Give back each line of the material that contains the word "Platzierung".

Start of Block

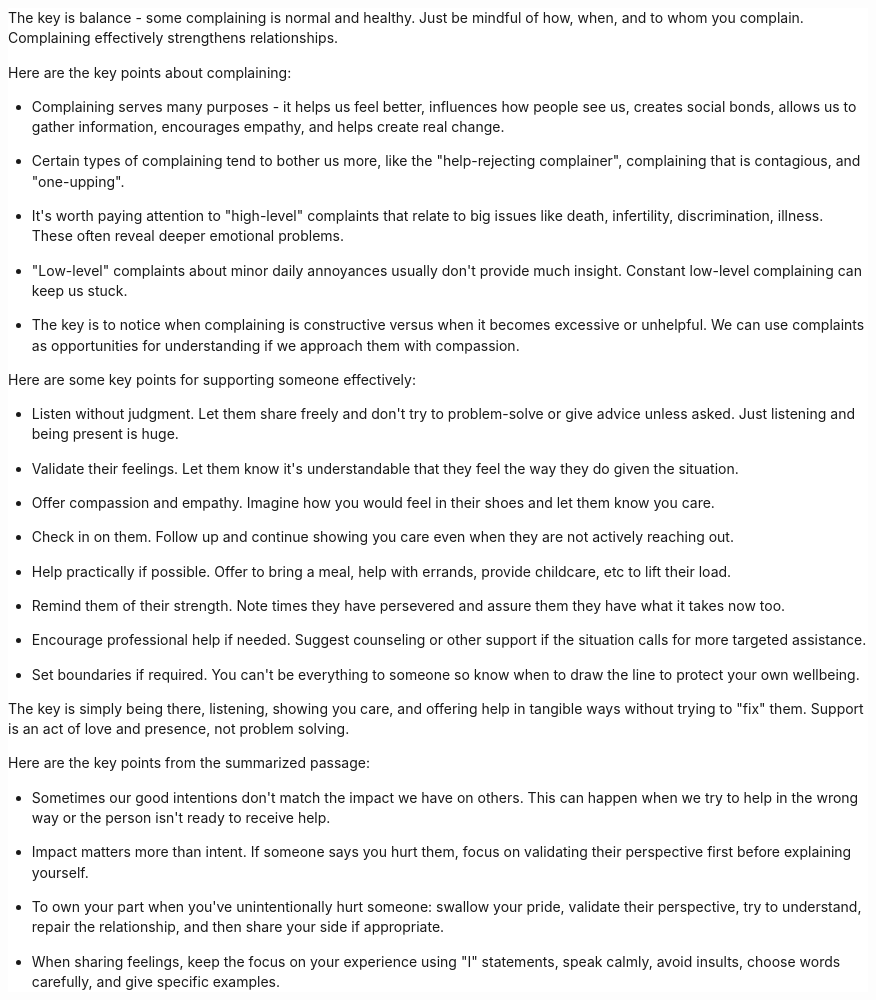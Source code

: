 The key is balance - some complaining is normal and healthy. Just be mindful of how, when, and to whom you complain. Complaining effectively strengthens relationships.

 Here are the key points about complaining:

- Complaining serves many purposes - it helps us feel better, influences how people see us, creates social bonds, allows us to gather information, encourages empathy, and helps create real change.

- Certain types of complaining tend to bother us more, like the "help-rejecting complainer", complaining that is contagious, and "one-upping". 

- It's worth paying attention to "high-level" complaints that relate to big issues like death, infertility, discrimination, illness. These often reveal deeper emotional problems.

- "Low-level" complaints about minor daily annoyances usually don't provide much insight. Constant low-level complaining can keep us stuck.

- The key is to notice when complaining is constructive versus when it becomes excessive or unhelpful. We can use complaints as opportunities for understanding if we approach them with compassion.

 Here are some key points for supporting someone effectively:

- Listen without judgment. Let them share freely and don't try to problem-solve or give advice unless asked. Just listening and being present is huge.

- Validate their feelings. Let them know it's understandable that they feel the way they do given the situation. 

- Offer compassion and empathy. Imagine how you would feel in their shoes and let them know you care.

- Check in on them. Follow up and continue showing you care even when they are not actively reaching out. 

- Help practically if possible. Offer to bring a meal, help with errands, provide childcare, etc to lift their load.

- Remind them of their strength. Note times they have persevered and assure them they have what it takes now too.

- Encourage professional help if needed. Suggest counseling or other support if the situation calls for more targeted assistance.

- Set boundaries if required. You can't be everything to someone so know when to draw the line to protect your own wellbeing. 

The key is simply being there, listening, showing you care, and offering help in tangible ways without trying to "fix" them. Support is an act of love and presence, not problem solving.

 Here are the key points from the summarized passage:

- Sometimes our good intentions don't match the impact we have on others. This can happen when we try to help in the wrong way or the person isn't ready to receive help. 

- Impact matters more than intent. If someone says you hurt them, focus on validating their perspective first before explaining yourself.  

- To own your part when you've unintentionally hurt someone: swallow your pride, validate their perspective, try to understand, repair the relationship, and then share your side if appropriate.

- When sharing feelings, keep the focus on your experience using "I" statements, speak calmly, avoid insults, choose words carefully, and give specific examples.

End of Block
Start of Block

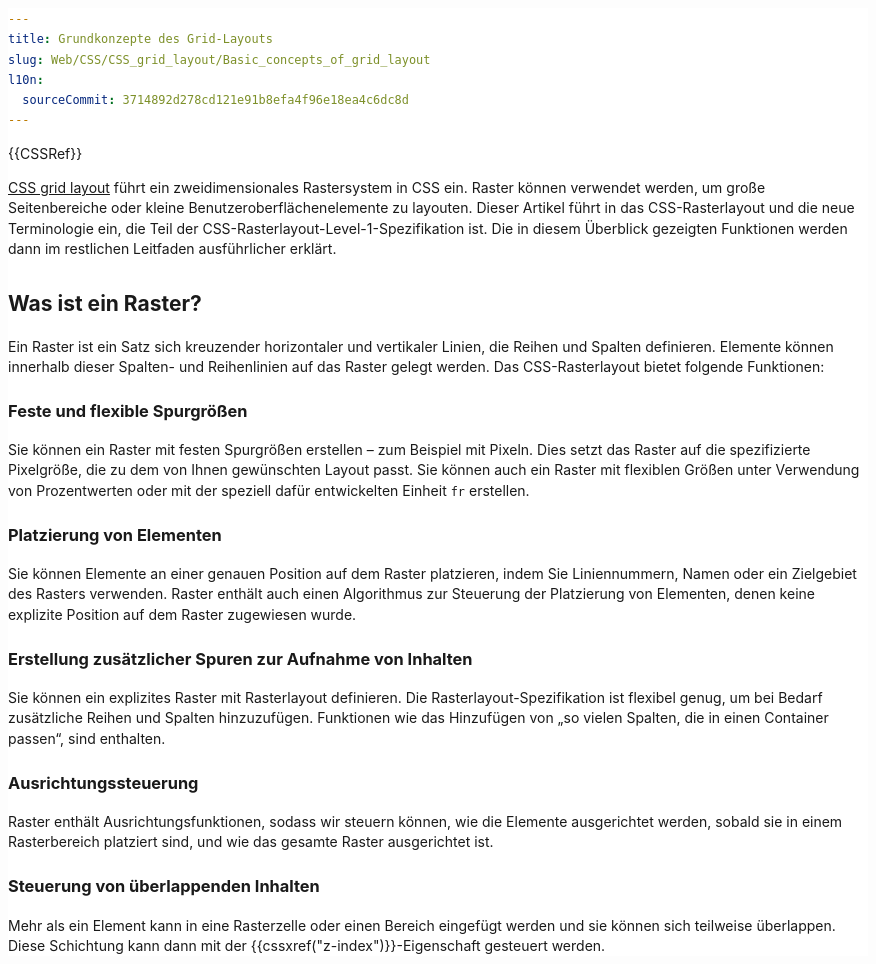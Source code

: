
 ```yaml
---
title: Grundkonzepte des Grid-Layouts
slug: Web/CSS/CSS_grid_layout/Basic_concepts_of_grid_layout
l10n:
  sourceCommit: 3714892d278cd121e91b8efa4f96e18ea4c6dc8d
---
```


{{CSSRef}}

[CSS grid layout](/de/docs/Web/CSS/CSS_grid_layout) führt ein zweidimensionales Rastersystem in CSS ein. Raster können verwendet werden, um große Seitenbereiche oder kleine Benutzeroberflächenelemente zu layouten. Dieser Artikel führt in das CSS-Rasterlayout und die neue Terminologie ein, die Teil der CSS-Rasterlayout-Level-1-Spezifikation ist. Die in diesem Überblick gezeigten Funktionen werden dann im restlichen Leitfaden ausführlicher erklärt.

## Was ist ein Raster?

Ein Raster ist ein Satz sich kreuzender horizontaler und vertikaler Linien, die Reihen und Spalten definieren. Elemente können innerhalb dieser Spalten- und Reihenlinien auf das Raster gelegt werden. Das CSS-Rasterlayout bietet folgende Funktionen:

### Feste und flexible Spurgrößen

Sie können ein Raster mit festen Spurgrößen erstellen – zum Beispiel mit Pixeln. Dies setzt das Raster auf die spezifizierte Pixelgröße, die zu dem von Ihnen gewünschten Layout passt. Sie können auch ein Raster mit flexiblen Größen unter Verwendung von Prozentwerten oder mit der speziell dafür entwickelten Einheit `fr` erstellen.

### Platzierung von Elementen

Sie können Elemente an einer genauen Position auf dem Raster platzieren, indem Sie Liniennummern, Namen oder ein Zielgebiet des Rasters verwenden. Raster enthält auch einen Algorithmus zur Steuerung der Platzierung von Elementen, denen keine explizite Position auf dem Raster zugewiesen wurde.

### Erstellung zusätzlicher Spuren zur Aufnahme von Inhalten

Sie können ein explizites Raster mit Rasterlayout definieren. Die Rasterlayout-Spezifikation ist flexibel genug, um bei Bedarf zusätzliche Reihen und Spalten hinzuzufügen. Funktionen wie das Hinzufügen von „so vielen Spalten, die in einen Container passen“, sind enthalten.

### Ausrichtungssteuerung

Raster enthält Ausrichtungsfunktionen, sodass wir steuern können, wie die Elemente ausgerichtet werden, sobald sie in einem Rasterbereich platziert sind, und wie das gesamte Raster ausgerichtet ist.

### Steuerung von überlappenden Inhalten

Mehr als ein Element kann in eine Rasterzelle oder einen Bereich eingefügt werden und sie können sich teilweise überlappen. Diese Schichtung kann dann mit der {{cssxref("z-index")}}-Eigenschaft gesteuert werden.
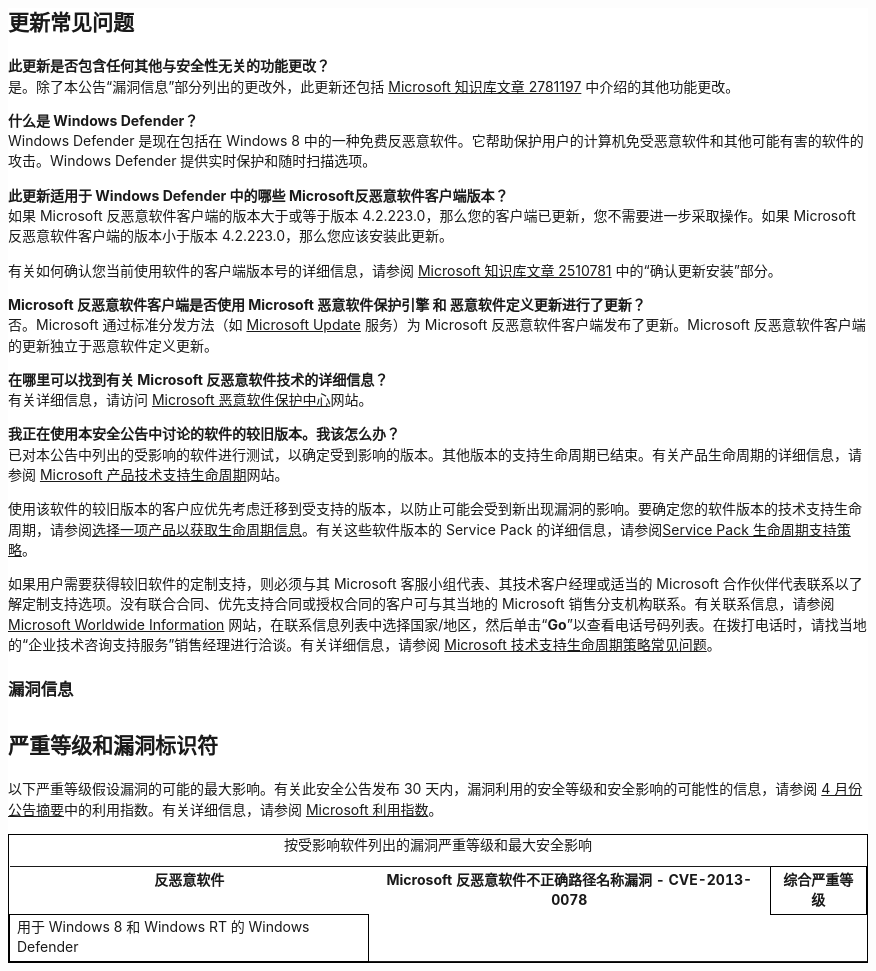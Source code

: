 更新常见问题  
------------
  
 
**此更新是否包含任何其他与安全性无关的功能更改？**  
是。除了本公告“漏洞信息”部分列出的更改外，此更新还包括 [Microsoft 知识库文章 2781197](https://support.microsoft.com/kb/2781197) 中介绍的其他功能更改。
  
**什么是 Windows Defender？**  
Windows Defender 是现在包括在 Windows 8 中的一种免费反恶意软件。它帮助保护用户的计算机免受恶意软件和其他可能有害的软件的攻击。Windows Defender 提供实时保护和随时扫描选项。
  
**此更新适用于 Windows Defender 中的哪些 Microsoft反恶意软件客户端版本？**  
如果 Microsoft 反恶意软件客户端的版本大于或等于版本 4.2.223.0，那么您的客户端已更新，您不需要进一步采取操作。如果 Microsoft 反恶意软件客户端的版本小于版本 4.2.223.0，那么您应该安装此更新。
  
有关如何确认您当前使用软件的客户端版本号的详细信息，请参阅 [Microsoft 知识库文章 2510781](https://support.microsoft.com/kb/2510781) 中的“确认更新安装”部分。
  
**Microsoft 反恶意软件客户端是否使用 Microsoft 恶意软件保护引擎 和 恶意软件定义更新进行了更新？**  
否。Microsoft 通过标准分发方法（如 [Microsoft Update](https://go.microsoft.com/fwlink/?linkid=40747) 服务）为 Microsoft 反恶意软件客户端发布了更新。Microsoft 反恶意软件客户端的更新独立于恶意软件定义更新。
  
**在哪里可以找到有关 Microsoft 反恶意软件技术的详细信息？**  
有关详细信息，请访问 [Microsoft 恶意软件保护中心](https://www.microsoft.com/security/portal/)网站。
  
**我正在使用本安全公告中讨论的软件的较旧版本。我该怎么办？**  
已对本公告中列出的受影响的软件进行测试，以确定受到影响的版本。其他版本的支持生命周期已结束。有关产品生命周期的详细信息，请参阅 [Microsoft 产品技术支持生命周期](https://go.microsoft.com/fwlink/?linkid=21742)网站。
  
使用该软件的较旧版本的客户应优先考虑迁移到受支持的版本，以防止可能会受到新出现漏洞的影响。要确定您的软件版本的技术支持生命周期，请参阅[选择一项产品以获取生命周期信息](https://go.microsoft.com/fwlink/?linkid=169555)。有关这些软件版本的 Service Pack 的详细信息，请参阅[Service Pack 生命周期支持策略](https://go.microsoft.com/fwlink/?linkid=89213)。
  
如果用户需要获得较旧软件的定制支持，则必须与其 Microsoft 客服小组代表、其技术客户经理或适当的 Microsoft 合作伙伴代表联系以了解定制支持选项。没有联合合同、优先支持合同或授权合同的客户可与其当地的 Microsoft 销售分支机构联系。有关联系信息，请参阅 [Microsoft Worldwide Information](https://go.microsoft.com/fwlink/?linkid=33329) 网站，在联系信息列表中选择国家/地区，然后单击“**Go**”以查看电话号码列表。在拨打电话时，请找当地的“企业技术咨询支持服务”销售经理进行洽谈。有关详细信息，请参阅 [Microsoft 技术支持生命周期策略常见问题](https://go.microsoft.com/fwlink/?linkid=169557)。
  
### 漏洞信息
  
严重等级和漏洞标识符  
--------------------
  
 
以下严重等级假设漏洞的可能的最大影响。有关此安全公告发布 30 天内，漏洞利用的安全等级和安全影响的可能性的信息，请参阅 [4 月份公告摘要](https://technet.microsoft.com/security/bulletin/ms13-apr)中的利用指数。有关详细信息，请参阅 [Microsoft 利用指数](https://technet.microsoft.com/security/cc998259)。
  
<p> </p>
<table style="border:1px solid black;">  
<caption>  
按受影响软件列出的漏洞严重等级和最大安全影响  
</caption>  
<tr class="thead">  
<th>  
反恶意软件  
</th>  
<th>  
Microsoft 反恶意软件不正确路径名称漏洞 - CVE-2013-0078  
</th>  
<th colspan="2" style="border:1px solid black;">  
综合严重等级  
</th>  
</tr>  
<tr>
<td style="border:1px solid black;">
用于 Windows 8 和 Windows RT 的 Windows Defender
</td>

End of Block

— Response for this exercise —
### Platzierung von Elementen
Sie können Elemente an einer genauen Position auf dem Raster platzieren, indem Sie Liniennummern, Namen oder ein Zielgebiet des Rasters verwenden. Raster enthält auch einen Algorithmus zur Steuerung der Platzierung von Elementen, denen keine explizite Position auf dem Raster zugewiesen wurde.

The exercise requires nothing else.